I wonder, though, are you upset by your friends dishonesty not because it is dishonest to her readers but because it is some sense unfair to other bloggers? That she is in some sense getting undeserved credit? I don’t say this to be mean. I’m just curious. I get the impression that most out and out fiction blogs get ignored. Do you feel like she’s taking away reader’s attention from “honest players”? Would it matter to you if she didn’t allow comments on her blog? Would that make it seem more fair?
I think it’s fine, so long that she isn’t taking advantage of anyone.
The great thing about blogging is that its purpose can be interpreted entirely different from one blogger to the other, so the variety is always interesting.
Thanks to everyone for replying to this post. I wanted opinions and I got them!
I guess because both of my blogs both of my blogs really aren’t about me but about my interests, I had a hard time trying to figure out why someone would create a blog and pretend to be something that they are not. I guess to each his/her own.
On the other hand, if I was reading a blog, say, by a person who said that they were dying or something like that, I might be a bit annoyed to find out that it was all a work of fiction. This is not the subject of my friends blog, just an example.
Jaq – To answer your line of questions (which I, of course expected from you, lol). I am not upset by my friend’s blog by any means. She is very sensitive and I know that my inquiries into her motives would really upset her which is why I posed the questions to you fine folks. I would not even go as far to say that we are really friends. I am more friendly with you blogsphere folks at the moment than I am with her.
I guess what concerns me the most is the inevitable backlash she will endure if anyone finds out about that her blog is less than truthful. It seems that she is building a false reality for herself. But I guess the whole thing is her own making.
Thanks again everyone for posting such well thought out comments! I hope that Santa brings all of you something super, mega, ultra cool!!!

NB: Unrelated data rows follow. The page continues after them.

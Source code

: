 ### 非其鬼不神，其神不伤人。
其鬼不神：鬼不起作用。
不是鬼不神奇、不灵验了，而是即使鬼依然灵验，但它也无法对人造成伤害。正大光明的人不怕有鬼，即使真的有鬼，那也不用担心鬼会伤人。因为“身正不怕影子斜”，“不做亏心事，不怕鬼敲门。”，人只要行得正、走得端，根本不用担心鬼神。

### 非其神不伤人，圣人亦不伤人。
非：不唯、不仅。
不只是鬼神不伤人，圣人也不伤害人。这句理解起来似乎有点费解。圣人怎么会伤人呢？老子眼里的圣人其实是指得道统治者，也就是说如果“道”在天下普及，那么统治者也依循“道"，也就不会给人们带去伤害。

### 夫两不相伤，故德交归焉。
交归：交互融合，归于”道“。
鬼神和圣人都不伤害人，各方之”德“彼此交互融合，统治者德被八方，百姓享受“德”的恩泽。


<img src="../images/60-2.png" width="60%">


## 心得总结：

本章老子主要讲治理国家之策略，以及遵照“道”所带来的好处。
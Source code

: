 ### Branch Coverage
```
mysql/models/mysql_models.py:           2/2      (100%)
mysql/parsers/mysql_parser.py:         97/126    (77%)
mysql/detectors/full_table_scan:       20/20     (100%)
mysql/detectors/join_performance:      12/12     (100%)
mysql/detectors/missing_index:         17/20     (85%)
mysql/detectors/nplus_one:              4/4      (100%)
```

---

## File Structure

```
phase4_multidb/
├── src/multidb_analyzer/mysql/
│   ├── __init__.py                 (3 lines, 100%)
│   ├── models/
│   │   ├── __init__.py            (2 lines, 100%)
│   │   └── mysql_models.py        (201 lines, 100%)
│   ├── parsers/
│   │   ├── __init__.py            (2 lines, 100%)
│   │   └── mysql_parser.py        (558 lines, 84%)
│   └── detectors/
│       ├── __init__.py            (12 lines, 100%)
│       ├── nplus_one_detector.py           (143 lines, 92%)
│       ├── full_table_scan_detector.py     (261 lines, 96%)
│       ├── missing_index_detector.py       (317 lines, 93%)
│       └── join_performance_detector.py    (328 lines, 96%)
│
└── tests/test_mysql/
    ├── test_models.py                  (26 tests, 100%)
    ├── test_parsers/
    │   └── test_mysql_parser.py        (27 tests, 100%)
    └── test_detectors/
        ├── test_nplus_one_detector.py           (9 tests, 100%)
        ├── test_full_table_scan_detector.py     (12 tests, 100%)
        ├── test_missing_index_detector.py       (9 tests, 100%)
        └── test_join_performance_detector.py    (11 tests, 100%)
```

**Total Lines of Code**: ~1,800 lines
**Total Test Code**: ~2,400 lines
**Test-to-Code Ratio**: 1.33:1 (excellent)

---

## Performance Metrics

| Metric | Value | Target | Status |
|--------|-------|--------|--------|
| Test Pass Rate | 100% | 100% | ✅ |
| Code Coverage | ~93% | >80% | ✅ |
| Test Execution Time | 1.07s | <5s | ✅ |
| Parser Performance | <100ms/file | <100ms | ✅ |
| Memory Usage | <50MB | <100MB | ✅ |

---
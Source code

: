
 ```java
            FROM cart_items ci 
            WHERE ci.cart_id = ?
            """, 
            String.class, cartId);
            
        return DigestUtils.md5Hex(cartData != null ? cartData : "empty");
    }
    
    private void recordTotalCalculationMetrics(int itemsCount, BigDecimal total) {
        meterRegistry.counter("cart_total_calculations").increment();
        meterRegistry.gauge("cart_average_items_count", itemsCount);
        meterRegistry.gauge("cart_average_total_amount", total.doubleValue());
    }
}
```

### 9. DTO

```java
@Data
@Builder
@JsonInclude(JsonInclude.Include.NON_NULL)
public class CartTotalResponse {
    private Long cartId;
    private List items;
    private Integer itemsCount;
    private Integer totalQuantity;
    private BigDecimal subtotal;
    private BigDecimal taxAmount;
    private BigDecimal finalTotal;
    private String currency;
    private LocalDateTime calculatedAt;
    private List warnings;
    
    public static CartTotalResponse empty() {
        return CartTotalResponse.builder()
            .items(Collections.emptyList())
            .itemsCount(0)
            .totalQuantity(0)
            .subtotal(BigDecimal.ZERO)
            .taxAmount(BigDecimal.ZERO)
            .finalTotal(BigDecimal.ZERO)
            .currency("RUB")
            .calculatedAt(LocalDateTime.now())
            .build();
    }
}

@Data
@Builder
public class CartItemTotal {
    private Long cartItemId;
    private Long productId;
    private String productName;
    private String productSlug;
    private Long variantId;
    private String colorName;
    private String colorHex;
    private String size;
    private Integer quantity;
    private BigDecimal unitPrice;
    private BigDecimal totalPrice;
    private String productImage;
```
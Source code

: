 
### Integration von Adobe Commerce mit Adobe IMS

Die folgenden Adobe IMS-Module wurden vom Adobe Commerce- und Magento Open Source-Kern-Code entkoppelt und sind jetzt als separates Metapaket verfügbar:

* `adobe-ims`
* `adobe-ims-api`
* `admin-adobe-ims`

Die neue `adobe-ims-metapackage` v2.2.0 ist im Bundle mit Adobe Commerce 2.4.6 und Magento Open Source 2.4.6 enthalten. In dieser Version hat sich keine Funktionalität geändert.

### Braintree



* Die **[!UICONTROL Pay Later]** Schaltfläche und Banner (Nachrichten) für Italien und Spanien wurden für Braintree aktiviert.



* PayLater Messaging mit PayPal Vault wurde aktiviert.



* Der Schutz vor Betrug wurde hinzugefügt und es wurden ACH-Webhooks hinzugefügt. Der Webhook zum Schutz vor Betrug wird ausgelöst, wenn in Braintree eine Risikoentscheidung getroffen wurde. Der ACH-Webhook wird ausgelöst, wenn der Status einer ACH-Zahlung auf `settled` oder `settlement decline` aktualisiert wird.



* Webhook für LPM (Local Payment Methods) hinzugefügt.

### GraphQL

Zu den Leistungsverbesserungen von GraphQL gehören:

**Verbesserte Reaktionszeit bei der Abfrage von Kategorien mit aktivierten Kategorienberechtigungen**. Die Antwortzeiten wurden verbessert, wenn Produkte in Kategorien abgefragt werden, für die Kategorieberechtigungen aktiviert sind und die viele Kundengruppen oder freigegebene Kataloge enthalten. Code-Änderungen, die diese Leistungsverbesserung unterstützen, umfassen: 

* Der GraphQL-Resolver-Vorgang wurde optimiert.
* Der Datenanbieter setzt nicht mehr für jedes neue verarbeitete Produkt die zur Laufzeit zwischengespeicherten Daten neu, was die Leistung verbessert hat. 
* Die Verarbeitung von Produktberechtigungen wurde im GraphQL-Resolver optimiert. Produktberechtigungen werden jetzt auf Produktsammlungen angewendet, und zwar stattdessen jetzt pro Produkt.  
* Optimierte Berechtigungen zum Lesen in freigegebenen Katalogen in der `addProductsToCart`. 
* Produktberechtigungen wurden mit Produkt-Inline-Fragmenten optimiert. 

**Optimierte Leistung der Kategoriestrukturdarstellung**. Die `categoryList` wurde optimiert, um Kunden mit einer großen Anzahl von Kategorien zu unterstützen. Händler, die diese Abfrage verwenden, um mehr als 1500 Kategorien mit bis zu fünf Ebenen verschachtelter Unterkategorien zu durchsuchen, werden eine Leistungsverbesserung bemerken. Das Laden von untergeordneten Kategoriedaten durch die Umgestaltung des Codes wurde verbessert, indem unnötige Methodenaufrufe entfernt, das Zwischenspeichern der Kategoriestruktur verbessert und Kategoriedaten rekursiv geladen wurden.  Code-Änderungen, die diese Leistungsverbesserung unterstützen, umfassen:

If I’m going to be reading a work of fiction, I’d like to at least know… :/
HUH… my comment didn’t show up. Oh well… nevermind
I think it’s important to think about what truth really is.She may not be using the literal truth but using a few add on situations or ideas to amplify the core of her story. A story that is the truth as experienced by her. Facts are not what tell us the truth, integrity does. If I write a story about a girl who is orphaned that could be the truth despite the fact that both my parents are alive. I would never feel cheated by a blogger that way, if it is written with intergrity and read with sensitivity we arre giving each other something truthfull…
That’s a tough point in my opinion, because the line between what’s acceptable and what’s not is pretty easy to cross. I don’t mind people embellishing some events in their lives a little, for the sake of the posts being funny and more enjoyable to read (I’ve done that at times as well, after all); what I mind is to read someone posing as, say, a rape victim, only to come out in the open later on and admit it was all a lie. I suppose I draw my line where the stories actually become “insulting” for those who’ve really been in the situation itself.
(Not to say that no author is allowed to write about, say, a character suffering from leukemia or something, but posing as one on a blog, gathering people’s compassion for it, would feel like a betrayal to me. This is a personal feeling here, though, not word of law. I know other people have different standards than mine on this.)
I’ll agree on the backlash part. Sure, it can help in making her famous when/if it’s revealed, but I doubt it’s the kind of fame that is really pleasant to get. Personnally, I wouldn’t want it. If I’m to become famous, then I want it to be about me, not about a fictional personality I’ve given to myself. The mask is too hard to carry on one’s face after a while.